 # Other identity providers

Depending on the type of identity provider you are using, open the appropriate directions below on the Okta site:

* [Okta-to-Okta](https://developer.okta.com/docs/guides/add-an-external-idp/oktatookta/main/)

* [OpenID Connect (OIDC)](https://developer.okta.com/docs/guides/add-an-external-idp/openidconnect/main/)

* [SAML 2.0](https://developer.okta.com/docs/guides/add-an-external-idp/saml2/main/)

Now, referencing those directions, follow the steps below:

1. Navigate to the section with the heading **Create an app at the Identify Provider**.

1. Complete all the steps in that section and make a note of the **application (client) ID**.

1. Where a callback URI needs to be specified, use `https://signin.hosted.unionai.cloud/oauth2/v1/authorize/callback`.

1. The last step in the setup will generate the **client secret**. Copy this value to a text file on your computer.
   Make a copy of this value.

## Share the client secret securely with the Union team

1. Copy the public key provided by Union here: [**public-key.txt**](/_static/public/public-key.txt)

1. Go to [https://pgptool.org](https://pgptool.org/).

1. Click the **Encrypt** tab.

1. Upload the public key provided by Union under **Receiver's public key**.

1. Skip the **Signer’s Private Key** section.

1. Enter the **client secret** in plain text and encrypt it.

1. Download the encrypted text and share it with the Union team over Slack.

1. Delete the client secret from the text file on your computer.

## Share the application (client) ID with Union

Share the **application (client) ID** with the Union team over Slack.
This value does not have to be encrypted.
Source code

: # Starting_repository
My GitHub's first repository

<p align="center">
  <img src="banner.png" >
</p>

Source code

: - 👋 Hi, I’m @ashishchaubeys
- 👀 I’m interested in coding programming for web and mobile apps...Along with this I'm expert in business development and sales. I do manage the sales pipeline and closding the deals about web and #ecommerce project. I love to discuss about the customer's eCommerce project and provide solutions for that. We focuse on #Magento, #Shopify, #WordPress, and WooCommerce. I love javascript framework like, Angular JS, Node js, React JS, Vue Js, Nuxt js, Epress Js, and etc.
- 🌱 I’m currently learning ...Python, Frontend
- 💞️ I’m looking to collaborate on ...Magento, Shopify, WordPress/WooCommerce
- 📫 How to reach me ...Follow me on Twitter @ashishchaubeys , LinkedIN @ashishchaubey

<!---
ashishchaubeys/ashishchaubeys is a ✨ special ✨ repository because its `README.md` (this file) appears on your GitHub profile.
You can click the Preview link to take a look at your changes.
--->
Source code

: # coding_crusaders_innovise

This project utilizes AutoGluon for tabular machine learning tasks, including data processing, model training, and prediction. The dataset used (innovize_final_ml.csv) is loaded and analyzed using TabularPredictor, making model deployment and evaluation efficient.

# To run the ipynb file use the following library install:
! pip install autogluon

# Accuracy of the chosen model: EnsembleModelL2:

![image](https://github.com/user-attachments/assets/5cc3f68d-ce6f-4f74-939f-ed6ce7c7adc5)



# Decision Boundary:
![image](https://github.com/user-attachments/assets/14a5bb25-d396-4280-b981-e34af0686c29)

What you are asked to do
Copy out all the entries exactly once more.

Response to this task
 # Other identity providers

Depending on the type of identity provider you are using, open the appropriate directions below on the Okta site:

* [Okta-to-Okta](https://developer.okta.com/docs/guides/add-an-external-idp/oktatookta/main/)

* [OpenID Connect (OIDC)](https://developer.okta.com/docs/guides/add-an-external-idp/openidconnect/main/)

* [SAML 2.0](https://developer.okta.com/docs/guides/add-an-external-idp/saml2/main/)

Now, referencing those directions, follow the steps below:

1. Navigate to the section with the heading **Create an app at the Identify Provider**.

1. Complete all the steps in that section and make a note of the **application (client) ID**.

1. Where a callback URI needs to be specified, use `https://signin.hosted.unionai.cloud/oauth2/v1/authorize/callback`.

1. The last step in the setup will generate the **client secret**. Copy this value to a text file on your computer.
   Make a copy of this value.

## Share the client secret securely with the Union team

1. Copy the public key provided by Union here: [**public-key.txt**](/_static/public/public-key.txt)

1. Go to [https://pgptool.org](https://pgptool.org/).

1. Click the **Encrypt** tab.

1. Upload the public key provided by Union under **Receiver's public key**.

1. Skip the **Signer’s Private Key** section.

1. Enter the **client secret** in plain text and encrypt it.

1. Download the encrypted text and share it with the Union team over Slack.

1. Delete the client secret from the text file on your computer.

## Share the application (client) ID with Union

Share the **application (client) ID** with the Union team over Slack.
This value does not have to be encrypted.
Source code

: # Starting_repository
My GitHub's first repository

<p align="center">
  <img src="banner.png" >
</p>

Source code

: - 👋 Hi, I’m @ashishchaubeys
- 👀 I’m interested in coding programming for web and mobile apps...Along with this I'm expert in business development and sales. I do manage the sales pipeline and closding the deals about web and #ecommerce project. I love to discuss about the customer's eCommerce project and provide solutions for that. We focuse on #Magento, #Shopify, #WordPress, and WooCommerce. I love javascript framework like, Angular JS, Node js, React JS, Vue Js, Nuxt js, Epress Js, and etc.
- 🌱 I’m currently learning ...Python, Frontend
- 💞️ I’m looking to collaborate on ...Magento, Shopify, WordPress/WooCommerce
- 📫 How to reach me ...Follow me on Twitter @ashishchaubeys , LinkedIN @ashishchaubey

<!---
ashishchaubeys/ashishchaubeys is a ✨ special ✨ repository because its `README.md` (this file) appears on your GitHub profile.
You can click the Preview link to take a look at your changes.
--->
Source code

: # coding_crusaders_innovise

This project utilizes AutoGluon for tabular machine learning tasks, including data processing, model training, and prediction. The dataset used (innovize_final_ml.csv) is loaded and analyzed using TabularPredictor, making model deployment and evaluation efficient.

# To run the ipynb file use the following library install:
! pip install autogluon

# Accuracy of the chosen model: EnsembleModelL2:

![image](https://github.com/user-attachments/assets/5cc3f68d-ce6f-4f74-939f-ed6ce7c7adc5)



# Decision Boundary:
![image](https://github.com/user-attachments/assets/14a5bb25-d396-4280-b981-e34af0686c29)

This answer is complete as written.